我一直觉得文字是没有表情的,经常怕不熟的人误解语气,所以以前工作的时候,我熟练运用重复叠字法:嗯嗯!哦哦!好的好的!可是这句,你们老大喜欢什么?我该怎么解释,是想买礼物还人情,而不是私生行为。
信号另一端的他仿佛比我更着急,直接打了过来,语音通话的铃声中,我默数三秒预备好社交语气:“喂”,听筒紧贴耳朵,他闷闷的低音才说了一个你字,我的颅骨似乎同时“嗡”了一声,我赶紧解释:“我想问问有没有什么,是你喜欢,我又买得起的东西。”几次相处,再不懂名牌的我,也能看出他和我不是一个消费级别,可别说出什么贵的,全职女儿不能慷父母之慨。
“为什么想给我买东西?”已经习惯女生偶尔摸不着头脑的发言,他并不在意。“因为,我还欠你两顿饭啊,哦不,还有蛋糕。”提起蛋糕,有些嘴软。他喉结滚动两下,并未笑出声:“那就蛋糕。”“什么?”“下次,你送我蛋糕好了。”“好!”像是怕对方反悔,女生快速答应。时间、地点、口味,两个人都没有提。薄阳想的是:总有机会;阮月想的是:也许很快就有机会。
还不到一周的时间,薄阳提前回了爷爷和大伯一家的住宅,即使住了那么多年,他还是不愿称之为“家”的地方。N城排名第二的别墅区,因为年代太久,排名渐渐落后,周边的商圈又革新了一批,住宅区里的人五十年不变,争吵的内容,也同样不变。“爸,您再不管,这个白眼狼可就真白养了!”这个年纪的男性,不秃头、不发福,就已经赢了一多半,说话的这位,更是保养得宜,不张嘴,可以说是儒雅,一双视力良好的眼睛,泛着皱纹、下垂,都挡不住的桃花水光。
“我这不是叫他回来了么,咳,咳!这次大家都和气点。”老人虽干咳,却声若洪钟。“哼!还不够客气?就差把他供起来了,不就挣两个臭钱嘛!”“琪琪!别对你哥不礼貌!”假意呵斥女儿的中年妇女,皮肤很白,单眼皮、细眼睛,五官淡的看不出长相,这面相,二十年前自成一派的纯。只是现在,不用再遮掩眼睛里的欲望,她叉起果盘里的木瓜,递给年轻气盛的女儿,话锋一转:“不过,阳阳是有些飘了,一点不把长辈放在眼里,自从开了公司,在家的次数越来越少,就算生意上表现不错,要不是人家看他是薄家人,哪有这么顺当的。
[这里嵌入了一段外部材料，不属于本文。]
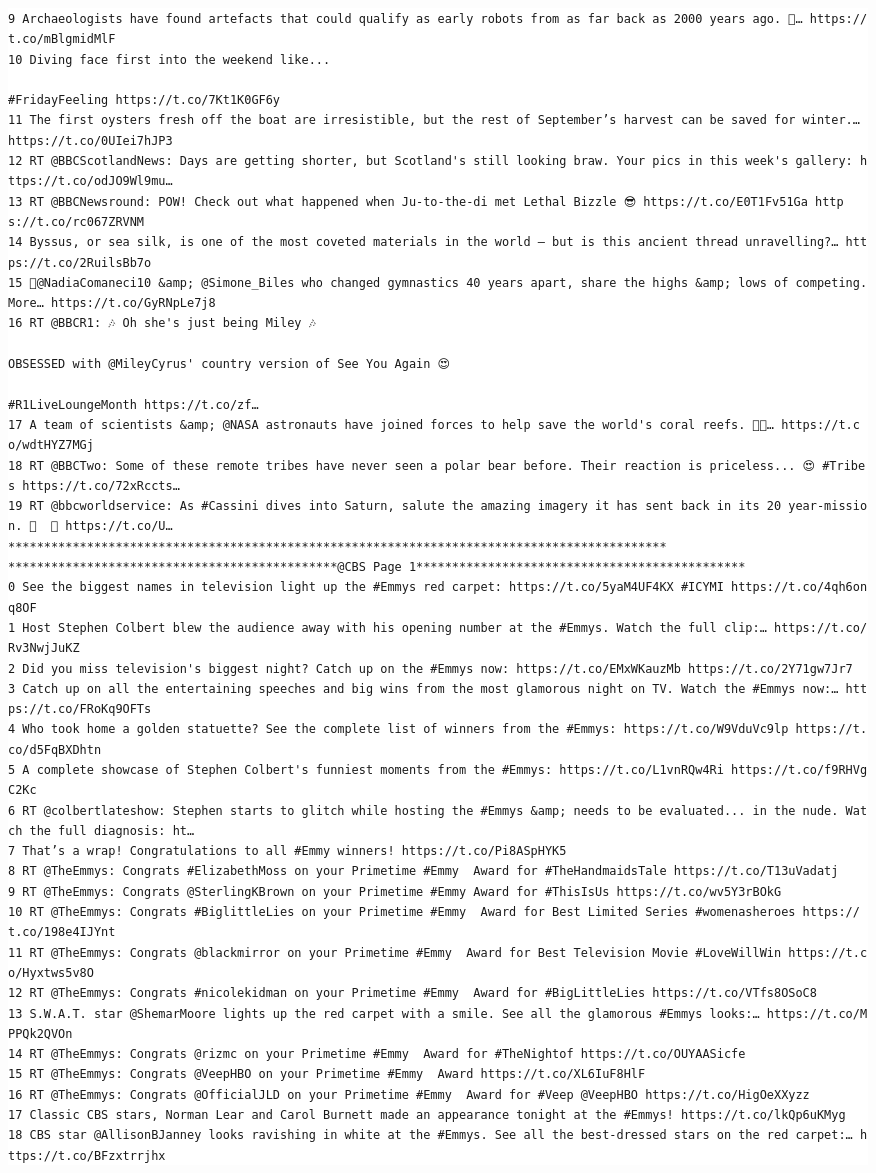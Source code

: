     9 Archaeologists have found artefacts that could qualify as early robots from as far back as 2000 years ago. 🤖… https://t.co/mBlgmidMlF
    10 Diving face first into the weekend like...
    
    #FridayFeeling https://t.co/7Kt1K0GF6y
    11 The first oysters fresh off the boat are irresistible, but the rest of September’s harvest can be saved for winter.… https://t.co/0UIei7hJP3
    12 RT @BBCScotlandNews: Days are getting shorter, but Scotland's still looking braw. Your pics in this week's gallery: https://t.co/odJO9Wl9mu…
    13 RT @BBCNewsround: POW! Check out what happened when Ju-to-the-di met Lethal Bizzle 😎 https://t.co/E0T1Fv51Ga https://t.co/rc067ZRVNM
    14 Byssus, or sea silk, is one of the most coveted materials in the world – but is this ancient thread unravelling?… https://t.co/2RuilsBb7o
    15 🤸@NadiaComaneci10 &amp; @Simone_Biles who changed gymnastics 40 years apart, share the highs &amp; lows of competing. More… https://t.co/GyRNpLe7j8
    16 RT @BBCR1: 🎶 Oh she's just being Miley 🎶
    
    OBSESSED with @MileyCyrus' country version of See You Again 😍
    
    #R1LiveLoungeMonth https://t.co/zf…
    17 A team of scientists &amp; @NASA astronauts have joined forces to help save the world's coral reefs. 🐠🦈… https://t.co/wdtHYZ7MGj
    18 RT @BBCTwo: Some of these remote tribes have never seen a polar bear before. Their reaction is priceless... 😍 #Tribes https://t.co/72xRccts…
    19 RT @bbcworldservice: As #Cassini dives into Saturn, salute the amazing imagery it has sent back in its 20 year-mission. 🎥  🚀 https://t.co/U…
    ********************************************************************************************
    **********************************************@CBS Page 1**********************************************
    0 See the biggest names in television light up the #Emmys red carpet: https://t.co/5yaM4UF4KX #ICYMI https://t.co/4qh6onq8OF
    1 Host Stephen Colbert blew the audience away with his opening number at the #Emmys. Watch the full clip:… https://t.co/Rv3NwjJuKZ
    2 Did you miss television's biggest night? Catch up on the #Emmys now: https://t.co/EMxWKauzMb https://t.co/2Y71gw7Jr7
    3 Catch up on all the entertaining speeches and big wins from the most glamorous night on TV. Watch the #Emmys now:… https://t.co/FRoKq9OFTs
    4 Who took home a golden statuette? See the complete list of winners from the #Emmys: https://t.co/W9VduVc9lp https://t.co/d5FqBXDhtn
    5 A complete showcase of Stephen Colbert's funniest moments from the #Emmys: https://t.co/L1vnRQw4Ri https://t.co/f9RHVgC2Kc
    6 RT @colbertlateshow: Stephen starts to glitch while hosting the #Emmys &amp; needs to be evaluated... in the nude. Watch the full diagnosis: ht…
    7 That’s a wrap! Congratulations to all #Emmy winners! https://t.co/Pi8ASpHYK5
    8 RT @TheEmmys: Congrats #ElizabethMoss on your Primetime #Emmy  Award for #TheHandmaidsTale https://t.co/T13uVadatj
    9 RT @TheEmmys: Congrats @SterlingKBrown on your Primetime #Emmy Award for #ThisIsUs https://t.co/wv5Y3rBOkG
    10 RT @TheEmmys: Congrats #BiglittleLies on your Primetime #Emmy  Award for Best Limited Series #womenasheroes https://t.co/198e4IJYnt
    11 RT @TheEmmys: Congrats @blackmirror on your Primetime #Emmy  Award for Best Television Movie #LoveWillWin https://t.co/Hyxtws5v8O
    12 RT @TheEmmys: Congrats #nicolekidman on your Primetime #Emmy  Award for #BigLittleLies https://t.co/VTfs8OSoC8
    13 S.W.A.T. star @ShemarMoore lights up the red carpet with a smile. See all the glamorous #Emmys looks:… https://t.co/MPPQk2QVOn
    14 RT @TheEmmys: Congrats @rizmc on your Primetime #Emmy  Award for #TheNightof https://t.co/OUYAASicfe
    15 RT @TheEmmys: Congrats @VeepHBO on your Primetime #Emmy  Award https://t.co/XL6IuF8HlF
    16 RT @TheEmmys: Congrats @OfficialJLD on your Primetime #Emmy  Award for #Veep @VeepHBO https://t.co/HigOeXXyzz
    17 Classic CBS stars, Norman Lear and Carol Burnett made an appearance tonight at the #Emmys! https://t.co/lkQp6uKMyg
    18 CBS star @AllisonBJanney looks ravishing in white at the #Emmys. See all the best-dressed stars on the red carpet:… https://t.co/BFzxtrrjhx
”这话说的亏心。
薄家人,好大的面子,她公婆的年代,是几家独大,现在,每天都有想不到的人冲出来赚一波快钱,每天也有认识的家族破产,如果薄家还是一手遮天,她老公、女儿,都是薄家人,怎么一个在祖产挂着名头,还不如小时候,另一个,放出联姻的风都两个月了,也没有自己想象得门庭若市。
挑高的一楼会客区,老太太的气色最好:“大人说话,小孩别插嘴,当初叫你在国外读了研再回来,你倒好,本科就差点被退回来。”对孙女还算是客气的,她放下茶杯:“她小孩子不懂事,你也不懂事?不就是看她堂哥这两年买了几栋房,你坐不住了?小家子气,怪不得琪琪学习不好,你看阳阳,我是怎么带孩子的。”无人接话,中年妇人几乎气得咬碎后槽牙,偏偏老公不争气,自己这个后进门的,只生了一个女儿,前头那个,生了个儿子不说,要不是因为夫妻感情太好,被老太太恨上了,哪轮得到她林美玉。
想到前儿媳妇和孙子,老太太就糟心,当初做得太绝,现在想只要孙子,更是难上加难。想到此处,眼前的孙女顺眼多了。“幸亏阳阳还能撑下这份家业,有他在,琪琪的婚事也好说,你这一年,别想没用的,趁阳阳还没有结婚成家,赶紧把琪琪的事给定了。”“奶奶!人家还小呢~”纤细高挑的少女,躲进祖母怀中,像每一个幸福家庭的祖孙那样。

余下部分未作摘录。